This is one article on the cost of increasing wages, if you do searches you’ll find many articles pointing to the same general direction: increasing wages will not affect people nearly as much as they think they will. Yes some profit would be lost, but by increasing the earning potential of workers you might end up getting more sales (more disposable income).
Some might claim at whats happening in Bangladesh, or developing countries but do we really want to compare our working conditions to a 3rd world country? Having lived in developing countries I can assure you that poverty does lead to increased criminal activity and drug problems.

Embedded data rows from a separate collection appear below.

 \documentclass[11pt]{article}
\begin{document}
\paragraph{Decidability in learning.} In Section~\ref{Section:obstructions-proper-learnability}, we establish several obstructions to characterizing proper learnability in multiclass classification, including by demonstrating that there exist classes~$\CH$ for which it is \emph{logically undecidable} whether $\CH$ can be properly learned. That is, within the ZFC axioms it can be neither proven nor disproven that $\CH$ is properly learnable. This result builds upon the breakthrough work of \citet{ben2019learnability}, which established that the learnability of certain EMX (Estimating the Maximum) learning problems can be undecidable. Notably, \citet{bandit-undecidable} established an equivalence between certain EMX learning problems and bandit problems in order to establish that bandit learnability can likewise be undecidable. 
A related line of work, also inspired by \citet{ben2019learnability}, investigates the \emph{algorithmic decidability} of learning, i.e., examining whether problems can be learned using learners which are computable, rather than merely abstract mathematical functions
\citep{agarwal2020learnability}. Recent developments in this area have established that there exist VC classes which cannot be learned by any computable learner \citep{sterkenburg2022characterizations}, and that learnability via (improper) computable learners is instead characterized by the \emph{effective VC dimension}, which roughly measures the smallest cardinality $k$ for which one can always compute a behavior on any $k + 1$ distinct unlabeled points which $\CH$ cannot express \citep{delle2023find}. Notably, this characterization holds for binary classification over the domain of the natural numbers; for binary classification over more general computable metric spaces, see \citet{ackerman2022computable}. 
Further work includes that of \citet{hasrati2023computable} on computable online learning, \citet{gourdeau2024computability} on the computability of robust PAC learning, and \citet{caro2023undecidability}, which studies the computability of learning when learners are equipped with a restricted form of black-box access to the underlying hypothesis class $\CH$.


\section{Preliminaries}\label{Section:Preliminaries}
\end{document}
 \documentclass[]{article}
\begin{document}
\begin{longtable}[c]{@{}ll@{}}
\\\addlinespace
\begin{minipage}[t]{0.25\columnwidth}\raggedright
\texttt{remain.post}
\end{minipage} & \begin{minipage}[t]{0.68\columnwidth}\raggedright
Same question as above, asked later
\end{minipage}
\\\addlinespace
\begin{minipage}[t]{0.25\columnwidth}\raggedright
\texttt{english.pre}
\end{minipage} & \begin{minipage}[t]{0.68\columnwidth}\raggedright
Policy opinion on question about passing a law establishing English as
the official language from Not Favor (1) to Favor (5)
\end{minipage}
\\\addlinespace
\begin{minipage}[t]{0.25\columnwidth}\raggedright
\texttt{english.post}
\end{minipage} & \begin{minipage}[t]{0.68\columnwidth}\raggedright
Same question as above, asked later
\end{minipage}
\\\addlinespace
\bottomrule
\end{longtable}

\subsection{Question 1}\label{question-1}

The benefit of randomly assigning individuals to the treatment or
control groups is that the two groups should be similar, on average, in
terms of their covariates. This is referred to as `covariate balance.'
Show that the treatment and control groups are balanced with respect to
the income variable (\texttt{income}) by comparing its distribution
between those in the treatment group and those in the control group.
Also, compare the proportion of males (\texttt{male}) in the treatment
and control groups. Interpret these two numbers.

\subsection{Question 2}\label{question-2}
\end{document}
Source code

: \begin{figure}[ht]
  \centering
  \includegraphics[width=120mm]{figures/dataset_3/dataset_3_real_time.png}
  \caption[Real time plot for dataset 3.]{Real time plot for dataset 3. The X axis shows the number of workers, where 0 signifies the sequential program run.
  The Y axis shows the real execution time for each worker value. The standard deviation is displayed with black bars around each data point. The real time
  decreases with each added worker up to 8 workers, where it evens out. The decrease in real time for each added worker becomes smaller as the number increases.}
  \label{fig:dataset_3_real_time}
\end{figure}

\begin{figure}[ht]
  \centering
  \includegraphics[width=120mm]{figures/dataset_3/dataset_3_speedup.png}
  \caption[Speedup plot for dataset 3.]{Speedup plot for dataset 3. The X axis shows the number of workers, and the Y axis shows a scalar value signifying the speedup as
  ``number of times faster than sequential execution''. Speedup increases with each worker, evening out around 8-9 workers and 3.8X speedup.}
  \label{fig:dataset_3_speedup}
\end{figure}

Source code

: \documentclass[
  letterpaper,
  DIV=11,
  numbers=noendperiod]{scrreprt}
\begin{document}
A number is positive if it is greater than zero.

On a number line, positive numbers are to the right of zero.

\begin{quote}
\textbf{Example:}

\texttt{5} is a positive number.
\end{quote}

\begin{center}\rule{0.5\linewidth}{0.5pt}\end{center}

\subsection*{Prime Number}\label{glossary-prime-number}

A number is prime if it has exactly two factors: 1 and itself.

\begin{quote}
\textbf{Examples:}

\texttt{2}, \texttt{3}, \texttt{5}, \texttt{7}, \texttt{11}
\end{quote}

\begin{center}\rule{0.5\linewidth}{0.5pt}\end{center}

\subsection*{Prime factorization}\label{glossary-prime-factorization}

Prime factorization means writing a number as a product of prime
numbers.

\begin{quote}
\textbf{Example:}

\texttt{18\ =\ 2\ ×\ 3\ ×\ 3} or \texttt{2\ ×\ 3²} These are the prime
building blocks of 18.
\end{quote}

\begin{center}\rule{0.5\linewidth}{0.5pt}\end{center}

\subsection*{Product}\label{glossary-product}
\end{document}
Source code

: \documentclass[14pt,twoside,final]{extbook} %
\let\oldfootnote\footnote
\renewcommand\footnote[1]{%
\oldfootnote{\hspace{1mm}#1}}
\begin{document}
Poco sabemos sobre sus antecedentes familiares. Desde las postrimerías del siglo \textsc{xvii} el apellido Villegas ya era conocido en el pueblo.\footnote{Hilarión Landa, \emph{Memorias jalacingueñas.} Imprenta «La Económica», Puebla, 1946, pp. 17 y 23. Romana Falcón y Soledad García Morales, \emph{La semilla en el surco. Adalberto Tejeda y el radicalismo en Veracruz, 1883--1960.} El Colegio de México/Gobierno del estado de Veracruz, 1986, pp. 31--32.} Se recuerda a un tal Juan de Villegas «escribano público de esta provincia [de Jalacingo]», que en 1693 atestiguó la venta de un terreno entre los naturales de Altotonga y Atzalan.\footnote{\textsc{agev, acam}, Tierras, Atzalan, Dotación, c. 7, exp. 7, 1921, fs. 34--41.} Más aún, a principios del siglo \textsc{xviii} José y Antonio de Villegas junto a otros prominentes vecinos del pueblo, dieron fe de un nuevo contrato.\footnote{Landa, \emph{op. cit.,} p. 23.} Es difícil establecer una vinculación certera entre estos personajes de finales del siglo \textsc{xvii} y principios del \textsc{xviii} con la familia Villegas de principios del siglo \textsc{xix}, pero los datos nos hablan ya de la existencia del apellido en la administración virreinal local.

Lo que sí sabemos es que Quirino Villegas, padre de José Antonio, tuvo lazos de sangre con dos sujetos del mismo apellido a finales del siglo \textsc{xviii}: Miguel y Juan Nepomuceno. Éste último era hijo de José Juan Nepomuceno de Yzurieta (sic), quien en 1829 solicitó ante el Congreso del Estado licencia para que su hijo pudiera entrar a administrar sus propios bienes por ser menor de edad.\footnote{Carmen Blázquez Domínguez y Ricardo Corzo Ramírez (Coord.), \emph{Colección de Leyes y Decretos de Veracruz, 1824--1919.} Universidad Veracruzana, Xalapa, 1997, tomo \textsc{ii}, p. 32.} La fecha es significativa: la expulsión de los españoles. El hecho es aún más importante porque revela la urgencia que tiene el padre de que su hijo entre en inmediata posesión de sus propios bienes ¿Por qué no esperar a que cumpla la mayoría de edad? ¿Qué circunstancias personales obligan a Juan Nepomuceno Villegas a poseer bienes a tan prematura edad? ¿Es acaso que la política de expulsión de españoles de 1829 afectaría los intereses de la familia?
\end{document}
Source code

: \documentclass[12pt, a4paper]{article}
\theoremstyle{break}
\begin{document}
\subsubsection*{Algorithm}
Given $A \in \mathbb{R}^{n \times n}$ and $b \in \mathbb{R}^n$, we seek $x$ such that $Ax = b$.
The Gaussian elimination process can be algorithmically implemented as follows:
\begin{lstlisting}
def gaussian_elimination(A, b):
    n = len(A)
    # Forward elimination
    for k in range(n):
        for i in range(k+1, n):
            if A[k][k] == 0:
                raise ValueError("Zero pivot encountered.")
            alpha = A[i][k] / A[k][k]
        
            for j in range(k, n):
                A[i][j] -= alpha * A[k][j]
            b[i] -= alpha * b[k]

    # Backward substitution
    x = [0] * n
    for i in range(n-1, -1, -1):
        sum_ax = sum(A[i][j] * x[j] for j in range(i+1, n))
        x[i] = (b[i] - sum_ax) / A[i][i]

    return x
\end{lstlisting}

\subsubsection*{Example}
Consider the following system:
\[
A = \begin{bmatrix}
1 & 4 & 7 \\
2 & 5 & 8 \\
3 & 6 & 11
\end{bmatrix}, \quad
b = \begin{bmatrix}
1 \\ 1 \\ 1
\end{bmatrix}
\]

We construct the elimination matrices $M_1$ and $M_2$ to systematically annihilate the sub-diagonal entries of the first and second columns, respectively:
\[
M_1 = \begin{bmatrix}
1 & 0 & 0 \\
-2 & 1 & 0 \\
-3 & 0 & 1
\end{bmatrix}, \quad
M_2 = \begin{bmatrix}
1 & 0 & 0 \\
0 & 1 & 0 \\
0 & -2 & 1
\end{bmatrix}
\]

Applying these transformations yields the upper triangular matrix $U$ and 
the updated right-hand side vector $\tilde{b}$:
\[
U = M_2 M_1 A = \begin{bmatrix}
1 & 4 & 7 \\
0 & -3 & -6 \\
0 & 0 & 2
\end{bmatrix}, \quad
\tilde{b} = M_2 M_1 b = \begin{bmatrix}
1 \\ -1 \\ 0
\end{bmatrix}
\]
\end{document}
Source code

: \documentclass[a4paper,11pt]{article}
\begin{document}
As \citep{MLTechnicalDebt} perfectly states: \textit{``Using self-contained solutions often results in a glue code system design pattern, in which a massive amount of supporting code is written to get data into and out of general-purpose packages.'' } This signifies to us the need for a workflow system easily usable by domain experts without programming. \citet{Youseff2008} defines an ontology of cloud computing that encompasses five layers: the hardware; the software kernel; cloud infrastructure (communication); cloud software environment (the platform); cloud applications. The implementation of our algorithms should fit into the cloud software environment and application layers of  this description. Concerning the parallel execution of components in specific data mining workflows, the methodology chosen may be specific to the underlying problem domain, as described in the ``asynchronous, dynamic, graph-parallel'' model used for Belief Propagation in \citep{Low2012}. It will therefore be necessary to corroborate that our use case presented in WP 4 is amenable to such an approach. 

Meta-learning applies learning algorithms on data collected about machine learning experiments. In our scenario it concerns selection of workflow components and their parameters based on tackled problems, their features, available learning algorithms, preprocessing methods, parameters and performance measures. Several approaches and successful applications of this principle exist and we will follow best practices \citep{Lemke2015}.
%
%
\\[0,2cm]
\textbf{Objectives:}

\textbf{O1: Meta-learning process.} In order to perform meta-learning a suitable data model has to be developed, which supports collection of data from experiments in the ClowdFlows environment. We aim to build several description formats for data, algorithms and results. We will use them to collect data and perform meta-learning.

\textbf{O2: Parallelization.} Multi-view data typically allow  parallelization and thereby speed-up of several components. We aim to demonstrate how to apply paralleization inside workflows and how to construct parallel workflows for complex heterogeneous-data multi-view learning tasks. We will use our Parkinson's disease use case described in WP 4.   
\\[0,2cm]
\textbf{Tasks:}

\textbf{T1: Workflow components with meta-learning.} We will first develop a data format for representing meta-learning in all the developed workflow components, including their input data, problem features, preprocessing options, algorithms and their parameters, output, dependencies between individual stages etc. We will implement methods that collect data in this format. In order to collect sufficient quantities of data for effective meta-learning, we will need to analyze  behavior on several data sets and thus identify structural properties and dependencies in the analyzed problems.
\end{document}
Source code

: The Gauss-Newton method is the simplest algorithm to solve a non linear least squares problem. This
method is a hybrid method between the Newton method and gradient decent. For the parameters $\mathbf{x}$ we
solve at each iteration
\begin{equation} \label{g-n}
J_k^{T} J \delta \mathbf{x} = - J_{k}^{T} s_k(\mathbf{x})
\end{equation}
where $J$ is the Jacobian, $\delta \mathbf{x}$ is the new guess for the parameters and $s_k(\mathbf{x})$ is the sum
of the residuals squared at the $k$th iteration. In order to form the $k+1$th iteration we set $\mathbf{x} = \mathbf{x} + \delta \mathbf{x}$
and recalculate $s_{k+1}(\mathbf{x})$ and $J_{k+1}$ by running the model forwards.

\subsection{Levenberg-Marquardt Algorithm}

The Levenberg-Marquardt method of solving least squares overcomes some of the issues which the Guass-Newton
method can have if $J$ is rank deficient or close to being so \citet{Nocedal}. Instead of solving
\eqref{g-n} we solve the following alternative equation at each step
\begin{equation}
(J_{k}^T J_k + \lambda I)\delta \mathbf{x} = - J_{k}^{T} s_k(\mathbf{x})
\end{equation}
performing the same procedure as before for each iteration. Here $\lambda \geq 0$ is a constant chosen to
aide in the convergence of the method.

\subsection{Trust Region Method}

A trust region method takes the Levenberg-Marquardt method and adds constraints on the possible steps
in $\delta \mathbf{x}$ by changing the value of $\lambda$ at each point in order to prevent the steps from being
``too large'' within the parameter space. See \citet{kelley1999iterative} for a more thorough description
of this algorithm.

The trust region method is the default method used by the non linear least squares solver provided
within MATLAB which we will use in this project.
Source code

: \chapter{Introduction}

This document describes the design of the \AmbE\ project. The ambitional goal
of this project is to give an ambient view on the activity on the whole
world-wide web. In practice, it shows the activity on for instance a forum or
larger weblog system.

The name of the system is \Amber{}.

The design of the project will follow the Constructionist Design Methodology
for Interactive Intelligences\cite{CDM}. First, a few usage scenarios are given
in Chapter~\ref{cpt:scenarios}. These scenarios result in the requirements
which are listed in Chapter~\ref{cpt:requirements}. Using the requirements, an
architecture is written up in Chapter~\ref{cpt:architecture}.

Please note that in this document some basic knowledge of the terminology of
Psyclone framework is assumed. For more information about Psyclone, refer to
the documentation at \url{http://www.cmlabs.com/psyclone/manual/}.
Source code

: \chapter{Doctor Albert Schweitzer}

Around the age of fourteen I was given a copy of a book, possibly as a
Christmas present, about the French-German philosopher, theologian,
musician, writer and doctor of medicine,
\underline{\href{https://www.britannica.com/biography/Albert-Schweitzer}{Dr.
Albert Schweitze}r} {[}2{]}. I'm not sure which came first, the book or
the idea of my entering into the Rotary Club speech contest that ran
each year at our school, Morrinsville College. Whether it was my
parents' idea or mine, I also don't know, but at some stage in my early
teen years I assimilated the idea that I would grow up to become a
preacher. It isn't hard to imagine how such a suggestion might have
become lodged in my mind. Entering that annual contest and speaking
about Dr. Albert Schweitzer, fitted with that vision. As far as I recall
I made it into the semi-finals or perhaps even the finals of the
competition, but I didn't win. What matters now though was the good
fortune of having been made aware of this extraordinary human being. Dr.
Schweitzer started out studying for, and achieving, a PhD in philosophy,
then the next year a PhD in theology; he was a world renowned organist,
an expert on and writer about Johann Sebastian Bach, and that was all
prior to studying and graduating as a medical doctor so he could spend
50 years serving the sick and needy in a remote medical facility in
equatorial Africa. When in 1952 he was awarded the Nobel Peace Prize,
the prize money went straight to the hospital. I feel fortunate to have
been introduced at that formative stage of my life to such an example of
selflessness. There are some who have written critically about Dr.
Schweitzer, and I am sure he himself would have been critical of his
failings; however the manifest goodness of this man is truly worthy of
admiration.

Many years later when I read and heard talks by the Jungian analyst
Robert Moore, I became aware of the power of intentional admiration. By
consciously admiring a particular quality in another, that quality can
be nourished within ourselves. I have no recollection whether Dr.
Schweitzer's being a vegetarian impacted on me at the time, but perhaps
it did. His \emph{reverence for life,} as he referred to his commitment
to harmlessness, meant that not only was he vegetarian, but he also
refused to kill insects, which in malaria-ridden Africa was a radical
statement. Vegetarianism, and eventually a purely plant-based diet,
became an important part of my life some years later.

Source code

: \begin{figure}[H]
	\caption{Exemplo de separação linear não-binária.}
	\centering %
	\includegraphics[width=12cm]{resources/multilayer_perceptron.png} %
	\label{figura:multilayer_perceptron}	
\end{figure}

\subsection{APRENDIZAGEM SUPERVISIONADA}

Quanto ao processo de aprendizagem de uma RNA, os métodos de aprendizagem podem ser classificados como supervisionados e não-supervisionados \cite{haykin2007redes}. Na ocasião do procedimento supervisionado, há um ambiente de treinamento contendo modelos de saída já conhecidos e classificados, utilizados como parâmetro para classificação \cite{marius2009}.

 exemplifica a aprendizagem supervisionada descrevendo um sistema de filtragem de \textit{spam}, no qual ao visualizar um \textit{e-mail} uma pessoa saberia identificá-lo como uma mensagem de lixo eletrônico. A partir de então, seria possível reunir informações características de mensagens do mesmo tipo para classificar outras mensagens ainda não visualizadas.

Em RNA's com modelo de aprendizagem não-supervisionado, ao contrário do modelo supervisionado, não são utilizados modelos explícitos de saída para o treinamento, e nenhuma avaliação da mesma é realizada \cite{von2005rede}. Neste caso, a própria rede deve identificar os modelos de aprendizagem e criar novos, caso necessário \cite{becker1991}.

And then to “protect the hard workers” we end up having to spend more money on police forces and prisons.
It is true that a balanced approach needs to be taken so that people gaming the system can’t take advantage of the situation. But if someone works 40+ hours a week, it is to the benefit of society (and their children) to provide them a living wage so that they can then use their time to better themselves and become self-sustaining productive members of society.
Post # 50
How about greatly reducing CEO bonuses and pay? Do you have any idea how wealth the Waltons are, for one?
Post # 51
Is minimum wage in the US determined by each state, or is it determined federally? How much is it there?
Post # 52
- Wedding: April 2014 - Italian Villa
@Aquaria: Amen, sister. This is where I find myself now.
I moved to a small town to support FI’s dreams, so I got stuck in fast food, because I had just started my other career in the big city, and now it didn’t seem like it would translate (real estate, for those who want to know). I am working on getting out though. I have decided to join a company here, and by a stroke of luck I already have my first client. I have to keep working at the fast food place until my real estate career can provide equal or better income, but until then, I must trudge (you know, to trudge. the slow, weary, depressing yet determined walk of a man who has nothing left in life except the impulse to simply soldier on) through my time at the fast food joint.
Post # 53
- Wedding: April 2014 - Italian Villa
@Paperbagprincess14: minimum wage is federal, though states can determine a higher one if they wish. here is a little chart for my state. bear in mind that people who make tips can get paid considerably less.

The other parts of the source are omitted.